→ What needs to be done: In the records below, find the line with "3. Retries with" and the line with "inventory is adjusted". Print both exactly, along with every line between them, and no other line.

- - -

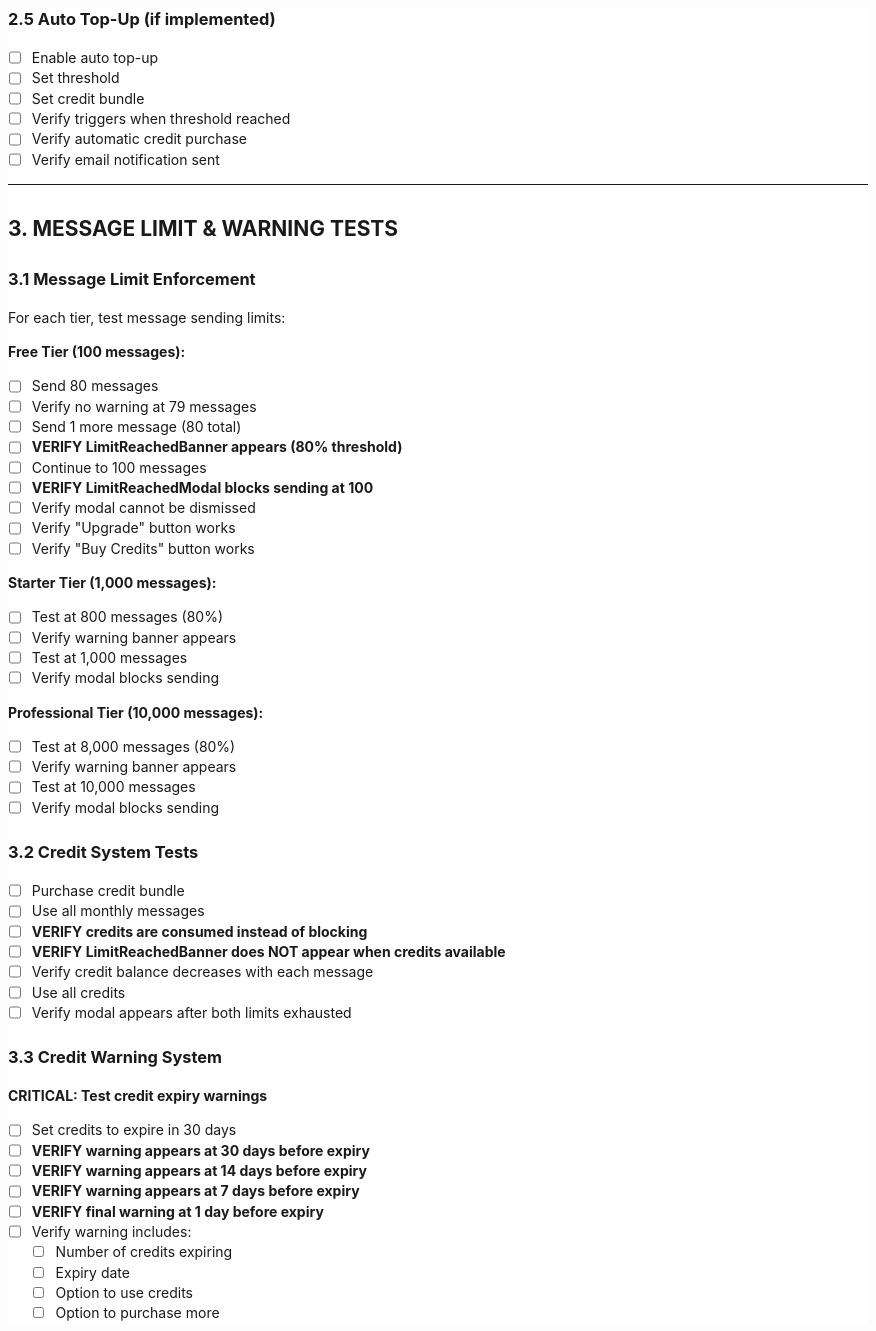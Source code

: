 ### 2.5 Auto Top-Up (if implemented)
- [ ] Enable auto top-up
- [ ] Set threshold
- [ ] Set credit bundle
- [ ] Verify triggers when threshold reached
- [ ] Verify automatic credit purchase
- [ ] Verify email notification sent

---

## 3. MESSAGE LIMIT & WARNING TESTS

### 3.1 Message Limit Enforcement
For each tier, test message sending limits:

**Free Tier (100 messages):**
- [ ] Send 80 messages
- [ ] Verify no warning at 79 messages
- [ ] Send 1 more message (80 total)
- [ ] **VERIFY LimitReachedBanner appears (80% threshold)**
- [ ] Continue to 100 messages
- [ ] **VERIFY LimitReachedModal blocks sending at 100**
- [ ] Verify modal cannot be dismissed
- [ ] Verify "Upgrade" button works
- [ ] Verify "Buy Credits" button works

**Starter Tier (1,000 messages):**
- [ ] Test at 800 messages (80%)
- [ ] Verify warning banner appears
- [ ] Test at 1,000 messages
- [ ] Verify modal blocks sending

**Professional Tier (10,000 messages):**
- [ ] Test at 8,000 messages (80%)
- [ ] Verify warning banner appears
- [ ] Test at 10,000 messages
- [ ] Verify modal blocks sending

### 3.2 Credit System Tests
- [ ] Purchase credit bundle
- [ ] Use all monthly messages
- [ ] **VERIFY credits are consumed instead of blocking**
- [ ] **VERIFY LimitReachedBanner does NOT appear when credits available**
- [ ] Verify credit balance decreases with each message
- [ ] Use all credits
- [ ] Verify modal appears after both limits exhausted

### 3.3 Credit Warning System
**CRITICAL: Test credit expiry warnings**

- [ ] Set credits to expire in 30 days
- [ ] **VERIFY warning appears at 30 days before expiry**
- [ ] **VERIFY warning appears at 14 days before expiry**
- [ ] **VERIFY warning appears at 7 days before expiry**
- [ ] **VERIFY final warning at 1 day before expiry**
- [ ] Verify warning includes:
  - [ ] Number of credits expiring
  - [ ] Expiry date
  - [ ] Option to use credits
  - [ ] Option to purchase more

- - -

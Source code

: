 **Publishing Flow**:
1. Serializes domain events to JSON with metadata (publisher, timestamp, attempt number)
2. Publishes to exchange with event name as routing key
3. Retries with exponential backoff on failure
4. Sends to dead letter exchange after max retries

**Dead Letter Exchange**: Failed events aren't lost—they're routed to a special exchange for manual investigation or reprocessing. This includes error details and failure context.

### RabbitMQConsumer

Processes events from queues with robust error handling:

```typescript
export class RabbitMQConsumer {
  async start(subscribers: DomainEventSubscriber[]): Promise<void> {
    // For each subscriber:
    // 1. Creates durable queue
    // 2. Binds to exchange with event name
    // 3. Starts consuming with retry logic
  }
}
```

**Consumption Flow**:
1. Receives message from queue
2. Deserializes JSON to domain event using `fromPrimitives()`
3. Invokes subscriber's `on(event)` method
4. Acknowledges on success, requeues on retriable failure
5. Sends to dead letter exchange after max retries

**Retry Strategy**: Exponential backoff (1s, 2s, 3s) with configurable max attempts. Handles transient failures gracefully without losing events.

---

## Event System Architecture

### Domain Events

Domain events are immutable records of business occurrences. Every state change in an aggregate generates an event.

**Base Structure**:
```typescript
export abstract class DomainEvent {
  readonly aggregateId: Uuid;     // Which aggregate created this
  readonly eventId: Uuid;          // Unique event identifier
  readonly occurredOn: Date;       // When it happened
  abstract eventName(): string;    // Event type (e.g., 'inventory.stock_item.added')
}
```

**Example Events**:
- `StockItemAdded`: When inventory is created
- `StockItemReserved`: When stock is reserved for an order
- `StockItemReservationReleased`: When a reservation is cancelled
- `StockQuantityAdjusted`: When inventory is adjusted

- - -

→ Task response:
3. Retries with exponential backoff on failure
4. Sends to dead letter exchange after max retries

**Dead Letter Exchange**: Failed events aren't lost—they're routed to a special exchange for manual investigation or reprocessing. This includes error details and failure context.

### RabbitMQConsumer

Processes events from queues with robust error handling:

```typescript
export class RabbitMQConsumer {
  async start(subscribers: DomainEventSubscriber[]): Promise<void> {
    // For each subscriber:
    // 1. Creates durable queue
    // 2. Binds to exchange with event name
    // 3. Starts consuming with retry logic
  }
}
```

**Consumption Flow**:
1. Receives message from queue
2. Deserializes JSON to domain event using `fromPrimitives()`
3. Invokes subscriber's `on(event)` method
4. Acknowledges on success, requeues on retriable failure
5. Sends to dead letter exchange after max retries

**Retry Strategy**: Exponential backoff (1s, 2s, 3s) with configurable max attempts. Handles transient failures gracefully without losing events.

---

## Event System Architecture

### Domain Events

Domain events are immutable records of business occurrences. Every state change in an aggregate generates an event.

**Base Structure**:
```typescript
export abstract class DomainEvent {
  readonly aggregateId: Uuid;     // Which aggregate created this
  readonly eventId: Uuid;          // Unique event identifier
  readonly occurredOn: Date;       // When it happened
  abstract eventName(): string;    // Event type (e.g., 'inventory.stock_item.added')
}
```

**Example Events**:
- `StockItemAdded`: When inventory is created
- `StockItemReserved`: When stock is reserved for an order
- `StockItemReservationReleased`: When a reservation is cancelled
- `StockQuantityAdjusted`: When inventory is adjusted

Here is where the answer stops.